Starting in the full scope of scripture…
You may have heard me say (many times) that the revised common lectionary is a three-year cycle of readings, four or five each Sunday covering the Hebrew scriptures, the psalms, the gospels and the epistles, that takes us on a journey across the expanse of the bible hitting much of the storyline and wisdom.
And if you look at the scriptures for Pentecost each year, you’ll encounter so many stories throughout scripture that point to different occasions and ways that the Spirit has been tangible and felt – from wilderness to the valley of dry bones, from the tower of babel to the peace Jesus promises when he departs from the disciples, from the enlivening breath of creation to Jesus breathing on his friends with authority and promise – not just once but again and again and again.
We risk limiting our understanding of the presence and work of the Spirit if we limit our recognition to one event on one specific point in time that we think about one day in the church year. Because the Holy Spirit keeps showing up.
Let’s focus on today’s texts a bit.
The text read from Acts is the traditional telling of the Christian Pentecost story – it is included every year in the lectionary for this day. For background, it is important to remember that Pentecost was one of three traditional feasts kept by observant and faithful Jews. It happened 50 days after the Passover, and was a celebration of harvest – a time when an offering of the abundance of one’s harvest was made at the Temple in Jerusalem.

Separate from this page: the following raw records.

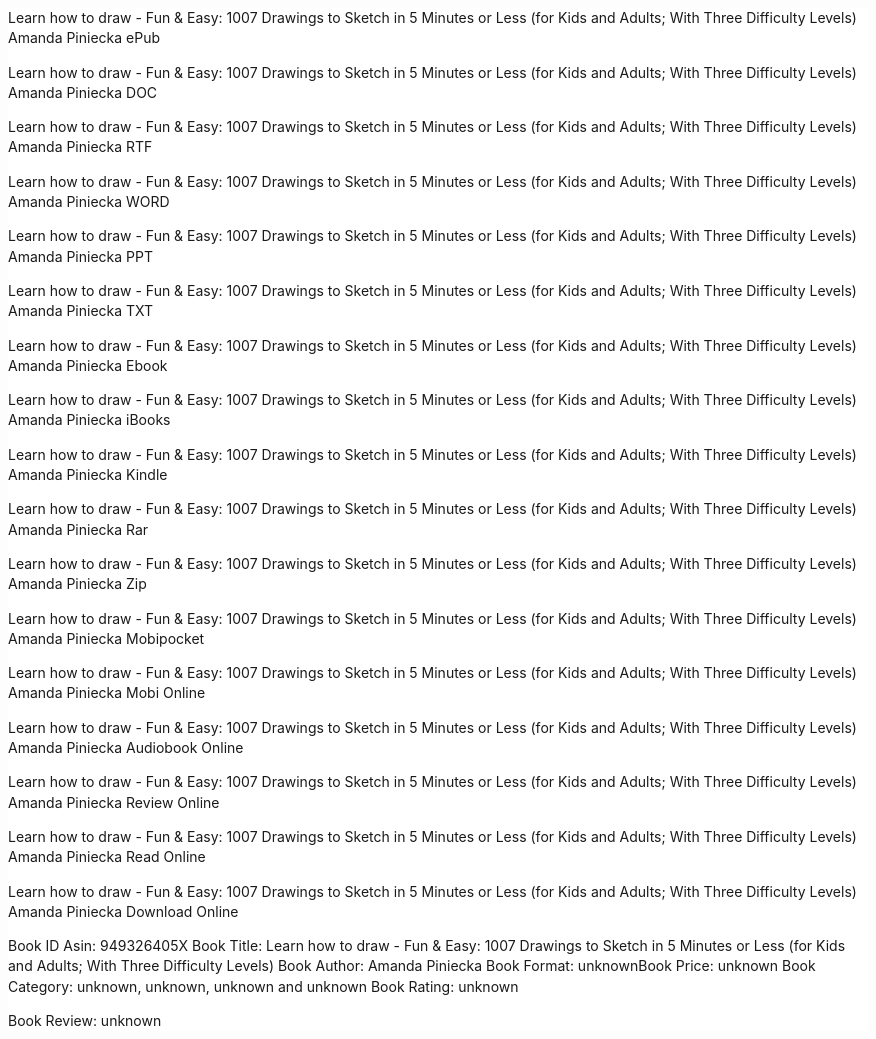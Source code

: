 Learn how to draw - Fun & Easy: 1007 Drawings to Sketch in 5 Minutes or Less (for Kids and Adults; With Three Difficulty Levels) Amanda Piniecka ePub

Learn how to draw - Fun & Easy: 1007 Drawings to Sketch in 5 Minutes or Less (for Kids and Adults; With Three Difficulty Levels) Amanda Piniecka DOC

Learn how to draw - Fun & Easy: 1007 Drawings to Sketch in 5 Minutes or Less (for Kids and Adults; With Three Difficulty Levels) Amanda Piniecka RTF

Learn how to draw - Fun & Easy: 1007 Drawings to Sketch in 5 Minutes or Less (for Kids and Adults; With Three Difficulty Levels) Amanda Piniecka WORD

Learn how to draw - Fun & Easy: 1007 Drawings to Sketch in 5 Minutes or Less (for Kids and Adults; With Three Difficulty Levels) Amanda Piniecka PPT

Learn how to draw - Fun & Easy: 1007 Drawings to Sketch in 5 Minutes or Less (for Kids and Adults; With Three Difficulty Levels) Amanda Piniecka TXT

Learn how to draw - Fun & Easy: 1007 Drawings to Sketch in 5 Minutes or Less (for Kids and Adults; With Three Difficulty Levels) Amanda Piniecka Ebook

Learn how to draw - Fun & Easy: 1007 Drawings to Sketch in 5 Minutes or Less (for Kids and Adults; With Three Difficulty Levels) Amanda Piniecka iBooks

Learn how to draw - Fun & Easy: 1007 Drawings to Sketch in 5 Minutes or Less (for Kids and Adults; With Three Difficulty Levels) Amanda Piniecka Kindle

Learn how to draw - Fun & Easy: 1007 Drawings to Sketch in 5 Minutes or Less (for Kids and Adults; With Three Difficulty Levels) Amanda Piniecka Rar

Learn how to draw - Fun & Easy: 1007 Drawings to Sketch in 5 Minutes or Less (for Kids and Adults; With Three Difficulty Levels) Amanda Piniecka Zip

Learn how to draw - Fun & Easy: 1007 Drawings to Sketch in 5 Minutes or Less (for Kids and Adults; With Three Difficulty Levels) Amanda Piniecka Mobipocket

Learn how to draw - Fun & Easy: 1007 Drawings to Sketch in 5 Minutes or Less (for Kids and Adults; With Three Difficulty Levels) Amanda Piniecka Mobi Online

Learn how to draw - Fun & Easy: 1007 Drawings to Sketch in 5 Minutes or Less (for Kids and Adults; With Three Difficulty Levels) Amanda Piniecka Audiobook Online

Learn how to draw - Fun & Easy: 1007 Drawings to Sketch in 5 Minutes or Less (for Kids and Adults; With Three Difficulty Levels) Amanda Piniecka Review Online

Learn how to draw - Fun & Easy: 1007 Drawings to Sketch in 5 Minutes or Less (for Kids and Adults; With Three Difficulty Levels) Amanda Piniecka Read Online

Learn how to draw - Fun & Easy: 1007 Drawings to Sketch in 5 Minutes or Less (for Kids and Adults; With Three Difficulty Levels) Amanda Piniecka Download Online

Book ID Asin: 949326405X
Book Title: Learn how to draw - Fun & Easy: 1007 Drawings to Sketch in 5 Minutes or Less (for Kids and Adults; With Three Difficulty Levels)
Book Author: Amanda Piniecka
Book Format: unknownBook Price: unknown
Book Category: unknown, unknown, unknown and unknown
Book Rating: unknown

Book Review: unknown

And so, on that day, there were a lot of people from a lot of different places in Jerusalem, gathered “in that place.” That there were so many geographic locations and languages present reflects the way exile, economy, politics and asylum had impacted the Jewish people over generations. To make a pilgrimage to Jerusalem, people would be coming from throughout the Middle East, North Africa, and the Mediterranean. We can’t think of “the Jews” we read about in scripture as a single monolithic culture, and this text reminds us of that.
And as I typed about this, I thought a lot about how we sometimes think that our diversity, our global nature, first is something “new” and second, makes commonality impossible.
Some years ago as I was watching the World Cup, I marveled at how football fans (that’s soccer to most of us in the US) sported different jerseys from clubs all over the world, and they streamed into various host cities speaking so many different languages. But they were all excited and passionate. And somehow their excitement translated within a stadium as they cheered on their favorite clubs. I thought about how Pentecost might have been a little like that – a chaotic roar of different kinds of people suddenly connected by a single thing.
Of course, the single thing in Acts is marked by a rushing wind, tongues of fire and a miraculous ability to share a common language or at least a common understanding of what was being said among them.
But as I mentioned, while this might be the event we point to most often on Pentecost, moments of the Spirit’s in-breaking are everywhere.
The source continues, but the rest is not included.